During the past several decades, Public Health Departments in the United States have assumed a greater responsibility for providing medical services for underserved citizens. As a result, many people associate Public Health with providing medical care for the poor and disadvantaged. In fact, many citizens do obtain high quality medical care at their local Health Department. However, that is not the complete picture of the role that Public Health plays in making our communities healthier.
A 1988 report entitled The Future of Public Health defined the mission of Public Health as:
"fulfilling society's interest in assuring the conditions in which people can be healthy."
This mission implies a much broader role for Public Health than staffing medical clinics in health department facilities.

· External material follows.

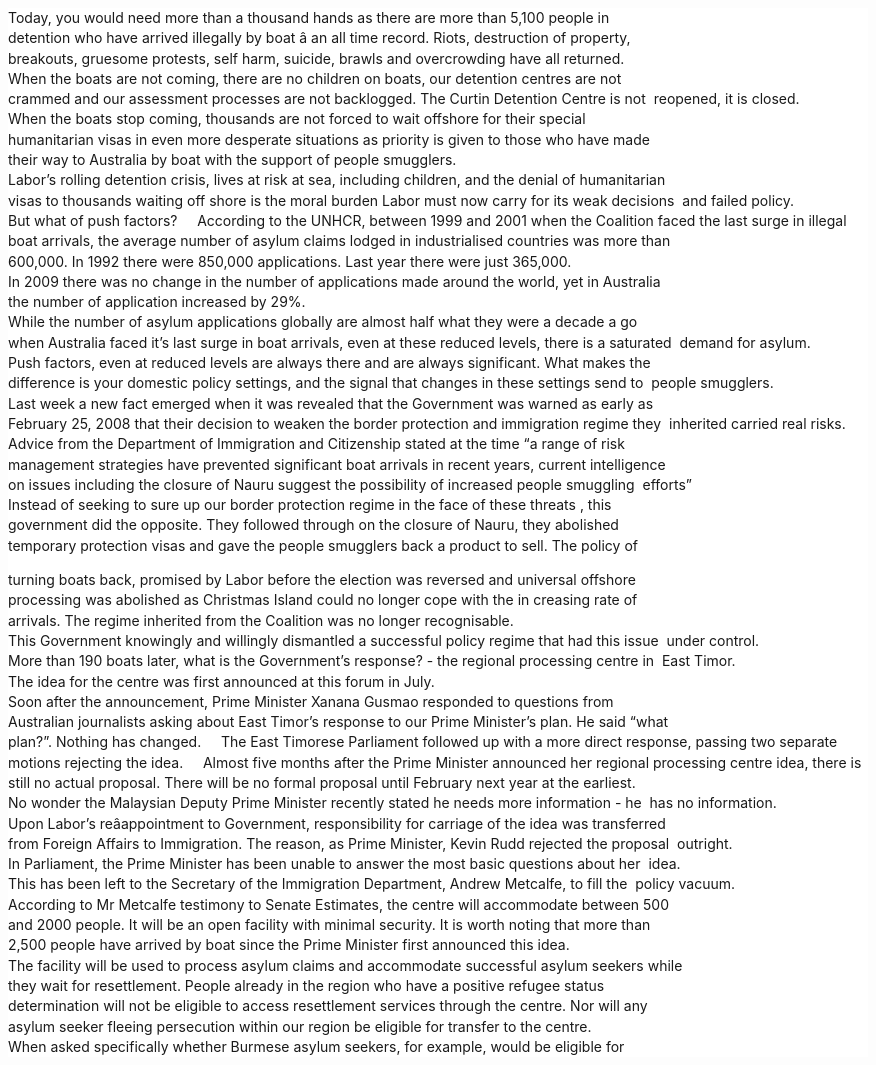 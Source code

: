  Today, you would need more than a thousand hands as there are more than 5,100 people in  detention who have arrived illegally by boat â an all time record. Riots, destruction of property,  breakouts, gruesome protests, self harm, suicide, brawls and overcrowding have all returned.     When the boats are not coming, there are no children on boats, our detention centres are not  crammed and our assessment processes are not backlogged. The Curtin Detention Centre is not  reopened, it is closed.     When the boats stop coming, thousands are not forced to wait offshore for their special  humanitarian visas in even more desperate situations as priority is given to those who have made  their way to Australia by boat with the support of people smugglers.     Labor’s rolling detention crisis, lives at risk at sea, including children, and the denial of humanitarian  visas to thousands waiting off shore is the moral burden Labor must now carry for its weak decisions  and failed policy.     But what of push factors?     According to the UNHCR, between 1999 and 2001 when the Coalition faced the last surge in illegal  boat arrivals, the average number of asylum claims lodged in industrialised countries was more than  600,000. In 1992 there were 850,000 applications. Last year there were just 365,000.     In 2009 there was no change in the number of applications made around the world, yet in Australia  the number of application increased by 29%.     While the number of asylum applications globally are almost half what they were a decade a go  when Australia faced it’s last surge in boat arrivals, even at these reduced levels, there is a saturated  demand for asylum.     Push factors, even at reduced levels are always there and are always significant. What makes the  difference is your domestic policy settings, and the signal that changes in these settings send to  people smugglers.     Last week a new fact emerged when it was revealed that the Government was warned as early as  February 25, 2008 that their decision to weaken the border protection and immigration regime they  inherited carried real risks.     Advice from the Department of Immigration and Citizenship stated at the time “a range of risk  management strategies have prevented significant boat arrivals in recent years, current intelligence  on issues including the closure of Nauru suggest the possibility of increased people smuggling  efforts”     Instead of seeking to sure up our border protection regime in the face of these threats , this  government did the opposite. They followed through on the closure of Nauru, they abolished  temporary protection visas and gave the people smugglers back a product to sell. The policy of 

 turning boats back, promised by Labor before the election was reversed and universal offshore  processing was abolished as Christmas Island could no longer cope with the in creasing rate of  arrivals. The regime inherited from the Coalition was no longer recognisable.     This Government knowingly and willingly dismantled a successful policy regime that had this issue  under control.     More than 190 boats later, what is the Government’s response? - the regional processing centre in  East Timor.     The idea for the centre was first announced at this forum in July.     Soon after the announcement, Prime Minister Xanana Gusmao responded to questions from  Australian journalists asking about East Timor’s response to our Prime Minister’s plan. He said “what  plan?”. Nothing has changed.     The East Timorese Parliament followed up with a more direct response, passing two separate  motions rejecting the idea.     Almost five months after the Prime Minister announced her regional processing centre idea, there is  still no actual proposal. There will be no formal proposal until February next year at the earliest.     No wonder the Malaysian Deputy Prime Minister recently stated he needs more information - he  has no information.     Upon Labor’s reâappointment to Government, responsibility for carriage of the idea was transferred  from Foreign Affairs to Immigration. The reason, as Prime Minister, Kevin Rudd rejected the proposal  outright.     In Parliament, the Prime Minister has been unable to answer the most basic questions about her  idea.     This has been left to the Secretary of the Immigration Department, Andrew Metcalfe, to fill the  policy vacuum.     According to Mr Metcalfe testimony to Senate Estimates, the centre will accommodate between 500  and 2000 people. It will be an open facility with minimal security. It is worth noting that more than  2,500 people have arrived by boat since the Prime Minister first announced this idea.     The facility will be used to process asylum claims and accommodate successful asylum seekers while  they wait for resettlement. People already in the region who have a positive refugee status  determination will not be eligible to access resettlement services through the centre. Nor will any  asylum seeker fleeing persecution within our region be eligible for transfer to the centre.     When asked specifically whether Burmese asylum seekers, for example, would be eligible for 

The Centers for Disease Control and Prevention (CDC) outlined the responsibilities of Public Health in a community. According to the CDC, Public Health:
- prevents epidemics and the spread of disease
- protects against environmental hazards
- prevents injuries
- promotes and encourages healthy behaviors
- responds to disasters and assists the community in recovery
- assures the quality and accessibility of health services
In other words, Public Health sees its "patient" as being the entire community, i.e., the people and the physical and social environments in which they live. Standard indicators such as infant mortality and disease rates are used to measure the health of the community. After assessing the health of the community, Public Health provides leadership for creative problem-solving and policy development. Finally, Public Health continues to monitor the health indicators in the community, assuring that the problems are being addressed and that the "patient" - our community and its people - is becoming healthier.